Provided data:
* * *
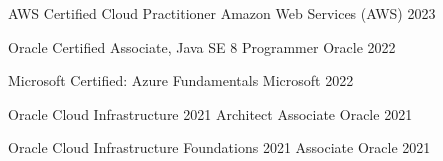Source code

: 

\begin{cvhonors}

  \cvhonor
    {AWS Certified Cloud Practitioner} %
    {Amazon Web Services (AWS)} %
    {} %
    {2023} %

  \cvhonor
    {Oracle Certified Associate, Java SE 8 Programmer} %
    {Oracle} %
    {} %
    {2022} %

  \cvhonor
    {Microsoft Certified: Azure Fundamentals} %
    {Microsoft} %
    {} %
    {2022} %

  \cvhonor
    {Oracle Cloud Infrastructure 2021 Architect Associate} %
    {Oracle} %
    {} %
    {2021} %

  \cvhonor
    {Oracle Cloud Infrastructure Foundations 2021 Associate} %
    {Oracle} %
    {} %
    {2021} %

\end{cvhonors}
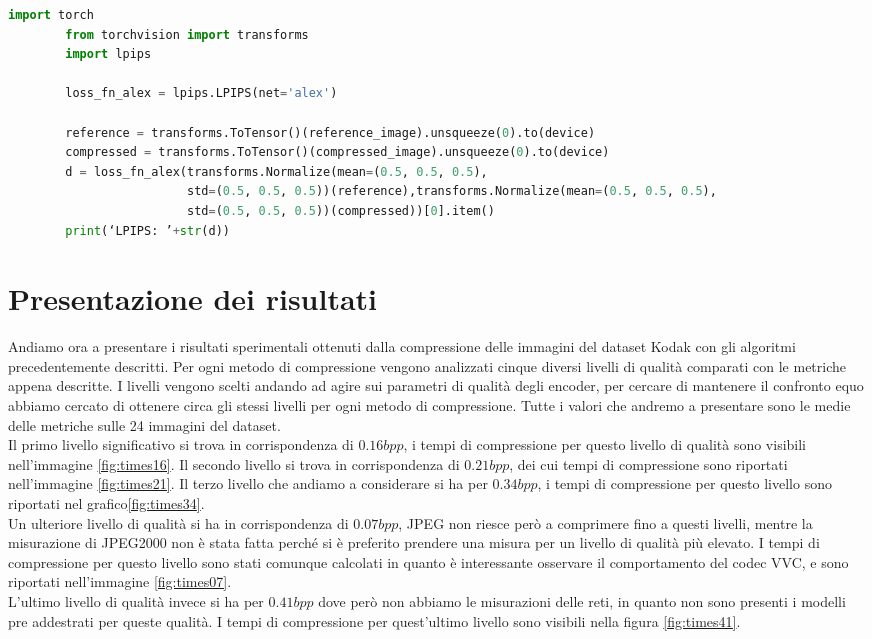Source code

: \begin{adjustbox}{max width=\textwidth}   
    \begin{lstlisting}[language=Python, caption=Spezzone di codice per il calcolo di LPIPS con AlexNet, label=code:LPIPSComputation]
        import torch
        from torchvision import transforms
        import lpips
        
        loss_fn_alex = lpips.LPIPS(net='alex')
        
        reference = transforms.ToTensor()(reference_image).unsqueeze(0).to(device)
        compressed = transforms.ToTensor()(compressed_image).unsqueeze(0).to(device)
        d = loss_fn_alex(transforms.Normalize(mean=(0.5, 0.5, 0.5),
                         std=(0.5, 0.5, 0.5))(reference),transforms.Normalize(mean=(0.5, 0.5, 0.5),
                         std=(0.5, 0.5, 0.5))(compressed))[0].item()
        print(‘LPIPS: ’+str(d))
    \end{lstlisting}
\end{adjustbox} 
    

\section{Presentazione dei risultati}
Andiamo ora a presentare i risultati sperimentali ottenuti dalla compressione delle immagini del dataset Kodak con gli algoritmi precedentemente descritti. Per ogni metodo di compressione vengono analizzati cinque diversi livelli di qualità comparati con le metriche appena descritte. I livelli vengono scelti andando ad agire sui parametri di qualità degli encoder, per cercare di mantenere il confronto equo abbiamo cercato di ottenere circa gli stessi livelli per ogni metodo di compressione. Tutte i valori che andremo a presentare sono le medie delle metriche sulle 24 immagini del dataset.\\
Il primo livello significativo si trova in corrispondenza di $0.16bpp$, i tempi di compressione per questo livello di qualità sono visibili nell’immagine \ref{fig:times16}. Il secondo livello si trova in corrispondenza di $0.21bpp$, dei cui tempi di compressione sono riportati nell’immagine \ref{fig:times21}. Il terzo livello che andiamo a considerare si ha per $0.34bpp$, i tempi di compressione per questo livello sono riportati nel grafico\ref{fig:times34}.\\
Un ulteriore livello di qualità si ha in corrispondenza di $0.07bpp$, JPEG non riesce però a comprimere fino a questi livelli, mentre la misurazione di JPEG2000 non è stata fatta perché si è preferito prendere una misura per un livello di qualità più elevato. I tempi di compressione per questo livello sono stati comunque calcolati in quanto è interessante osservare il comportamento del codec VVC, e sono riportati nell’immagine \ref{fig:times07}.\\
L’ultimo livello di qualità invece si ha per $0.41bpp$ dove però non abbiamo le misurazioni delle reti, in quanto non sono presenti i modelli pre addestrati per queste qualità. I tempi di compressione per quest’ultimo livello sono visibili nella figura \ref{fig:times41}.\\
* * *
Work to complete: Exactly reproduce the lines from the one containing "Il primo livello" through the end of the records, and only those lines.

Finished task:
Il primo livello significativo si trova in corrispondenza di $0.16bpp$, i tempi di compressione per questo livello di qualità sono visibili nell’immagine \ref{fig:times16}. Il secondo livello si trova in corrispondenza di $0.21bpp$, dei cui tempi di compressione sono riportati nell’immagine \ref{fig:times21}. Il terzo livello che andiamo a considerare si ha per $0.34bpp$, i tempi di compressione per questo livello sono riportati nel grafico\ref{fig:times34}.\\
Un ulteriore livello di qualità si ha in corrispondenza di $0.07bpp$, JPEG non riesce però a comprimere fino a questi livelli, mentre la misurazione di JPEG2000 non è stata fatta perché si è preferito prendere una misura per un livello di qualità più elevato. I tempi di compressione per questo livello sono stati comunque calcolati in quanto è interessante osservare il comportamento del codec VVC, e sono riportati nell’immagine \ref{fig:times07}.\\
L’ultimo livello di qualità invece si ha per $0.41bpp$ dove però non abbiamo le misurazioni delle reti, in quanto non sono presenti i modelli pre addestrati per queste qualità. I tempi di compressione per quest’ultimo livello sono visibili nella figura \ref{fig:times41}.\\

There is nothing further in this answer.